Measuring Behavioral Health Integration in Primary Care Settings

Date

A team of researchers led by Rodger Kessler has developed the Vermont Integration Profile (VIP), “a set of standardized measures of integrated care processes to use in both practice implementation and improvement efforts and in research.” As explained in the Research in Progress feature of the Health Psychologist Newsletter of the American Psychological Association Division 38, the VIP was developed based on the Lexicon created by National Integration Academy Council (NIAC) member C.J. Peek, PhD. The Lexicon is a set of concepts and definitions for what is meant by behavioral health and primary care integration, and was developed by expert consensus.

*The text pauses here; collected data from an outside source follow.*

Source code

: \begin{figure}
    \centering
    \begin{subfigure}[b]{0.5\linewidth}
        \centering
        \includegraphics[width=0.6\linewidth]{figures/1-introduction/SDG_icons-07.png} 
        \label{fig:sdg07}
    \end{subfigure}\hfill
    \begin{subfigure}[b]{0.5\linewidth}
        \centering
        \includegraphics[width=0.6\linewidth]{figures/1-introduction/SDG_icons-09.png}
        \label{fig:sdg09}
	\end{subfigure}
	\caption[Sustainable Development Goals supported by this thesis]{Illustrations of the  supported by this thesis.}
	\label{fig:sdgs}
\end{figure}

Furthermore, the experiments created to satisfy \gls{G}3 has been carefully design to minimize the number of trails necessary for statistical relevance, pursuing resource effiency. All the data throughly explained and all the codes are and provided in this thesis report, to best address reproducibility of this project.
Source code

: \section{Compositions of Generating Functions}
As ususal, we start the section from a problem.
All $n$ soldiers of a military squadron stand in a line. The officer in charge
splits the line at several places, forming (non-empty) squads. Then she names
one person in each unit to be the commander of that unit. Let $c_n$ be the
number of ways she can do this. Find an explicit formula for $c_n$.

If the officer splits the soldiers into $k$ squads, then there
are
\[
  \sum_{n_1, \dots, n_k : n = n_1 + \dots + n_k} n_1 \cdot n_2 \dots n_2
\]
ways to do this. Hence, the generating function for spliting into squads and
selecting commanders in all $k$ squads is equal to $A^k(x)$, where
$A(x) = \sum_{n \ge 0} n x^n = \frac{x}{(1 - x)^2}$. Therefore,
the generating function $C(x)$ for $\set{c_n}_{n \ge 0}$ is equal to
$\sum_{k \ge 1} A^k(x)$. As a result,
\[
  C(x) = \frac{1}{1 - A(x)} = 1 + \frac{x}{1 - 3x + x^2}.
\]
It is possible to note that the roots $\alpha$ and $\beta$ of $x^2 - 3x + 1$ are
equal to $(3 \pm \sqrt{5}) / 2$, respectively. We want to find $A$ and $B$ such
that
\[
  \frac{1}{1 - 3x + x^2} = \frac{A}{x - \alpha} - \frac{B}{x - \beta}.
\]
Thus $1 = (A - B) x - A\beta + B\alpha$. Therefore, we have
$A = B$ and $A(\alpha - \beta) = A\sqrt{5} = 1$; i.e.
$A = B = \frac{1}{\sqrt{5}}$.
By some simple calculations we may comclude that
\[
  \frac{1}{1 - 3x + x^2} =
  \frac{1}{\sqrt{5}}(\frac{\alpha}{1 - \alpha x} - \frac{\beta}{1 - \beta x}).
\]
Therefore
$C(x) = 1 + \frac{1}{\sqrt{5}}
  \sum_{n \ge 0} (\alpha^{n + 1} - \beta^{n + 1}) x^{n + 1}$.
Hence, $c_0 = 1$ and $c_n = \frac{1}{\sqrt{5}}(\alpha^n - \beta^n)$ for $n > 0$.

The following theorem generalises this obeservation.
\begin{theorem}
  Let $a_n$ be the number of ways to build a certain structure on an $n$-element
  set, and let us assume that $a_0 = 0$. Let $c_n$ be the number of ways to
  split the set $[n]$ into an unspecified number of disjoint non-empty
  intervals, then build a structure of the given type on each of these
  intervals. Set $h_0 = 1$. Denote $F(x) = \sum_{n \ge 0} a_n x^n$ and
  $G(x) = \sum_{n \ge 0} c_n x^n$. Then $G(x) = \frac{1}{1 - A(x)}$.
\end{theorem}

The VIP comprises 30 items in six dimensions: (1) practice workflow, (2) clinical services and providers, (3) workspace arrangement, (4) shared care and integration method, (5) case identification, and (6) patient engagement and retention. The VIP can also be used to calculate a total score for degree of integration. In a study with 139 respondents from 113 practices, the researchers were able to use the VIP to detect different levels of integration, which correlated with different types of practices. Exemplar sites, which were considered to be the most advanced in behavioral health integration, had an average total score of 62.04 out of 100, while Community Health Center and Medical Practices without Behavioral Health Care averaged only 35.76 out of 100. The fifth most current version of the VIP takes less than 10 minutes to complete and is automatically self-scored. Although the VIP is still being revised, the researchers are confident that they have created a “usable, theoretically drive set of measures relevant to the field and a product that can assist in the evaluation of behavioral health integration models.”

In commentary about the development of joint principles of Patient Centered Medical Homes (PCMHs), The Working Party Group on Integrated Behavioral Healthcare reiterated the importance of the integration of behavioral health into the delivery of primary and specialty medical care, and note it as a core principle of the PCMH.  Tools such as the VIP will allow researchers and practitioners to determine the effectiveness of various integrated care models.

The VIP research team states:

“There is a need to measure differences in approaches to behavioral health services in primary care settings. We have translated Peek’s theoretical construct of behavioral health integration into a brief self-report measure with encouraging early evidence of reliability and validity. Our hope is to further develop this instrument to evaluate and measure the processes associated with the growing presence of behavioral health in primary care…Although the VIP is undergoing continued testing and refinement, we believe we have established a usable, theoretically driven set of measures relevant to the field and a product that can assist in the evaluation of behavioral health integration models.”

The VIP can also be used to inform quality improvement efforts and evaluate the degree of practice integration in relation to differences in outcomes.